37.宣戦布告をして……
今回短めです。
(執筆の時間が取れないほどに忙しい時期に入っていまして……。今後も出来る限り書いてはいきますが、今回同様短くなってしまう可能性が高いと思われます(多分、今後一年くらいは)。
一週間に一度は絶対投稿していきます)
長にお前らの判断を下してもらおう、と。
見張りの男性はそう告げて、鉄格子の前から去っていった。
彼の姿が見えなくなってから、ウルティナはにやりと上げていた口角を普段通りのそれに戻し、セクリアに向き直る。
「……セクリア、大丈夫ですの?」
「ぅえ、……う、うん。……だい、じょーぶ……だ、よ……?」
問いかけに、セクリアは慌てた様子で答えた。
その姿を見てすっと目を細めた彼女は、しかしいつも通りの口調で「ならば良いのですが」と言った。

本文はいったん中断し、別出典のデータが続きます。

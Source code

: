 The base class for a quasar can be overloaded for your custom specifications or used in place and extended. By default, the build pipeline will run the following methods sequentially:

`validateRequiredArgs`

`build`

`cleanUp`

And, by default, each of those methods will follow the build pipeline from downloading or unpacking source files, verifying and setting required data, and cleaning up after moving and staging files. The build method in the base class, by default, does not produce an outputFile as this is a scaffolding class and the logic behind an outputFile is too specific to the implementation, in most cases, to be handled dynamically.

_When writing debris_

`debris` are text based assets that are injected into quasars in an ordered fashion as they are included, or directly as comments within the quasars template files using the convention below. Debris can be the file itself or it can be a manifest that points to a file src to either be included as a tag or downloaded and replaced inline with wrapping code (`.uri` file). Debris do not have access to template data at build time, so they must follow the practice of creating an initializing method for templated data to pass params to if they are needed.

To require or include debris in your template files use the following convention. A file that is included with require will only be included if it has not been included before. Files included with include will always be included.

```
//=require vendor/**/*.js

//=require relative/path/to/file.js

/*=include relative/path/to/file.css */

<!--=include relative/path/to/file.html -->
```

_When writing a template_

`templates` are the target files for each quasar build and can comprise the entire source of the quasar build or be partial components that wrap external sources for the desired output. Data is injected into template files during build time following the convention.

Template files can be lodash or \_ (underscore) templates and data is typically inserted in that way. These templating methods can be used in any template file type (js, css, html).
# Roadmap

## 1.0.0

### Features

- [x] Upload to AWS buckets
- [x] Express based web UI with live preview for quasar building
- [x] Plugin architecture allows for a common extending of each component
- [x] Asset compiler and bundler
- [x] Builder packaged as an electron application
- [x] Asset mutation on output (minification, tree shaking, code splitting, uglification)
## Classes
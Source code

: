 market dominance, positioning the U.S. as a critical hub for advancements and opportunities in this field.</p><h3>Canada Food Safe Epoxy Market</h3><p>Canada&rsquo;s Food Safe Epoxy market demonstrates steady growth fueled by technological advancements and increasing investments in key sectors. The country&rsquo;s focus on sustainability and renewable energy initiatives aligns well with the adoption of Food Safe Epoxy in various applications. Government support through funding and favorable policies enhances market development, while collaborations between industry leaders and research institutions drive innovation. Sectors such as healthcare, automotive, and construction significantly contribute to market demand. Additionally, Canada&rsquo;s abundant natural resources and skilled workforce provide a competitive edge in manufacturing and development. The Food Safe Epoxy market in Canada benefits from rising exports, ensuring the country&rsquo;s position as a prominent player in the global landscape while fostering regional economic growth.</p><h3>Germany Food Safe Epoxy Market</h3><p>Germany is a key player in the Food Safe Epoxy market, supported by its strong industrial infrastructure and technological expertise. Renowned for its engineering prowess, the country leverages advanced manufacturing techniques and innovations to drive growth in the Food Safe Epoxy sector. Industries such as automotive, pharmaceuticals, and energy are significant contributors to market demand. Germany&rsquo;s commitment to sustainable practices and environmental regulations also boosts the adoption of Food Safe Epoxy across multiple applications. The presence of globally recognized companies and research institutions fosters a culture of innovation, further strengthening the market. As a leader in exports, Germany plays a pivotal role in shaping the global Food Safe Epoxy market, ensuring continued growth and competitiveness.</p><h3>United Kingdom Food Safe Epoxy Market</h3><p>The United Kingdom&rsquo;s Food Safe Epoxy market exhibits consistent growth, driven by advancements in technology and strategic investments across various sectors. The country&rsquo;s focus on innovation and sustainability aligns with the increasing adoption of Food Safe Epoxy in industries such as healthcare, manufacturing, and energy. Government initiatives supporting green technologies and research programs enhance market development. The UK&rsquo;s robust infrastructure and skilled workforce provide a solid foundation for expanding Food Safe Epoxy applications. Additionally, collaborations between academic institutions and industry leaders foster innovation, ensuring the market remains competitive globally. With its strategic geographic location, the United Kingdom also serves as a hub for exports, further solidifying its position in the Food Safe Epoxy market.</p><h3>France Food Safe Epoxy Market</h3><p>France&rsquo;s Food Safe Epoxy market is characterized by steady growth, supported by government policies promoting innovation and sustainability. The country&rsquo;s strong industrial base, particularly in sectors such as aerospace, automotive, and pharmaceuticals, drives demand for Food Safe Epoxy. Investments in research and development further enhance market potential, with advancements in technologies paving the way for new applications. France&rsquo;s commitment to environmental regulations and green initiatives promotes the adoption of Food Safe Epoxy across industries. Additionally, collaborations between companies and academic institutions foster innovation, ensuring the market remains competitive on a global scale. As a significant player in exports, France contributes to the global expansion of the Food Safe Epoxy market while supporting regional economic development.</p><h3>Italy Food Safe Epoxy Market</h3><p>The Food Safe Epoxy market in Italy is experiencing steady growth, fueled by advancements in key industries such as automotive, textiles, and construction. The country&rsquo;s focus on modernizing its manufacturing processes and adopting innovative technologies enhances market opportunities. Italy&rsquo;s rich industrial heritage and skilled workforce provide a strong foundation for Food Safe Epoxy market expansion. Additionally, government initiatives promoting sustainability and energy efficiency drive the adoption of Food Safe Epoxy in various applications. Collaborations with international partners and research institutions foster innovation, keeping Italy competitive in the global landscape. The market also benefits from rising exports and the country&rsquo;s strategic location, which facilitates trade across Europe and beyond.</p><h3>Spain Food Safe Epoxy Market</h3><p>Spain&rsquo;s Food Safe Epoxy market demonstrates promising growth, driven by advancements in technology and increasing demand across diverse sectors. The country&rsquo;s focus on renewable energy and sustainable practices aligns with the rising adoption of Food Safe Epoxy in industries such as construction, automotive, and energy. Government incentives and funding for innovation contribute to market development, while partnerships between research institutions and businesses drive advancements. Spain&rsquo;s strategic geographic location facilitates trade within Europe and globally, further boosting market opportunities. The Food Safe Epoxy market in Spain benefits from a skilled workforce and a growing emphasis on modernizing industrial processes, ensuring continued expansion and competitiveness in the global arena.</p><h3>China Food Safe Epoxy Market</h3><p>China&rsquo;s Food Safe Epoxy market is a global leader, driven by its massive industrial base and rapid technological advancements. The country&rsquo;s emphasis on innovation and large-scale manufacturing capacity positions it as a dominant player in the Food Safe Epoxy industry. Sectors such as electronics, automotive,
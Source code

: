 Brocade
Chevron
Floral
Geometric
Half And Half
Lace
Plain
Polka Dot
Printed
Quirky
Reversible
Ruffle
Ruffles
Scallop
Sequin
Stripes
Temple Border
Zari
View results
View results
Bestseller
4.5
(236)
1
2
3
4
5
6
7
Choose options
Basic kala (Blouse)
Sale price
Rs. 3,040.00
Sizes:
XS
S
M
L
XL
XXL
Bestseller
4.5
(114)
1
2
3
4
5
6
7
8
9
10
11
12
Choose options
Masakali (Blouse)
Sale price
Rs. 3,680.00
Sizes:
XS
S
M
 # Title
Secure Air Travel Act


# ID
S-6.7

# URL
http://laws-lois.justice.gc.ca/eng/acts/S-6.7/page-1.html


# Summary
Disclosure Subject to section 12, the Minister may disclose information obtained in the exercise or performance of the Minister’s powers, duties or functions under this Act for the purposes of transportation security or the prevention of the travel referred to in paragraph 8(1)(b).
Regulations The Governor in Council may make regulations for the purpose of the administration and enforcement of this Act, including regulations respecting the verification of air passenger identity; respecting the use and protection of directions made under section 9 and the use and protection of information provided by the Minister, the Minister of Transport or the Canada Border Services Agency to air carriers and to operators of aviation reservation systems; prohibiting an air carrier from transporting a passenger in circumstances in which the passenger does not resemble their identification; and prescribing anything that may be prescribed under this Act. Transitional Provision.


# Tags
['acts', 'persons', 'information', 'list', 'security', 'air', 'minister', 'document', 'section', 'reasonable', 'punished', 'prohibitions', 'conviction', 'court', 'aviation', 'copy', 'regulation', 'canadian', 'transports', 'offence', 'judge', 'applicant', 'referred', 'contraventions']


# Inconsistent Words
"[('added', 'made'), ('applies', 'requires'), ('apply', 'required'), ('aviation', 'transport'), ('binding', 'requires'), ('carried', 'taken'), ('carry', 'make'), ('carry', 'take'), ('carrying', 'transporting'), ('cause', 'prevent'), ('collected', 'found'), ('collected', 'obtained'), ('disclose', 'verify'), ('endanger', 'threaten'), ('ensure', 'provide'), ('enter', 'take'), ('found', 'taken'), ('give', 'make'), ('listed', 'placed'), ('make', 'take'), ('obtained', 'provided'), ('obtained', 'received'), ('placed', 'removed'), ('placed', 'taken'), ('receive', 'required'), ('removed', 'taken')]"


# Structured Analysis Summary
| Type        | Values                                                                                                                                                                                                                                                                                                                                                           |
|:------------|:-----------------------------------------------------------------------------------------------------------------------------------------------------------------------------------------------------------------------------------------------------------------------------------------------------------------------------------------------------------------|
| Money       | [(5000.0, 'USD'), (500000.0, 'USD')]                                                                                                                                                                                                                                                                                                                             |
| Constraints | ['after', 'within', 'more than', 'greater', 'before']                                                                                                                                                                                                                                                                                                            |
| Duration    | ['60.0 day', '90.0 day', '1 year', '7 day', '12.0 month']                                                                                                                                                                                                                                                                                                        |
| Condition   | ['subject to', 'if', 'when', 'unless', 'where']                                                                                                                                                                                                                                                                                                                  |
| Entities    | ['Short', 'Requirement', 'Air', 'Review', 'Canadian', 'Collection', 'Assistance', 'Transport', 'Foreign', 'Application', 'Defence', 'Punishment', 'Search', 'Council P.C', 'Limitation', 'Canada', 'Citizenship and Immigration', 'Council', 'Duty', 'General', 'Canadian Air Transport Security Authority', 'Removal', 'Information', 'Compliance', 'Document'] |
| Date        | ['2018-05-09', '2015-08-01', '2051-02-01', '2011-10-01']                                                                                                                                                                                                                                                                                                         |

「本当に無理であると思ったなら、遠慮無く言ってくださいな。いくら私とて、きちんと言ってくださりませんとわかりませんから」
「…………ん。……あり、が、と」
微笑むウルティナに、セクリアは何か堪えるような面持ちで感謝の意を表す。
「………………で、も……ほんと、に……。だい、じょー…ぶ……だか、ら……」
俯き気味にそう呟く彼は、どこか自分に言い聞かせているようにも見えた。
わずかに目を細めて彼の様子を見ていたウルティナは、しかしそれ以上なにも言わずにただ息をもらしただけであった。
それからおおよそ一時間が過ぎたときのこと。
ゴンゴン、と、
暗い牢屋の中に地面を叩く音が響き始めた。
どうやら誰か人が来たようだ。
一時間の間特に話すこともなく過ごしていた二人は、その音に視線を上げる。
二対の視界に入りこんできたのは、やはりかの見張りであった。
片手に槍を、もう片手にはなにやら袋を持っている。
感謝しろ。
それが彼の第一声であった。
「ご多忙極まる長が、一時的なものではあるが、わざわざお前らの処置を決めてくださった」
袋を地面に置き、代わりに懐からじゃらじゃらと金属音が鳴るものを取り出す。
「長はお前らの[統一最強決定戦]への参加を認めてくださった。喜べ、双髪のお前の言い分が通ったんだ」
ガチャ、っと。
見張りは手に持つ鍵で鉄格子の錠を解除した。
「これがお前らの荷物だ。受け取ったら、さっさと出てけ」
手渡されたのは、地面に置かれた布製の袋。
ウルティナがそっと中を覗き込むと、たしかに二人分の荷物が入っている。
「ありがとうございます。では、また明日。失礼しますわね」
お辞儀をし、片手に袋を抱えて。
二人は、牢屋を後にしたのであった。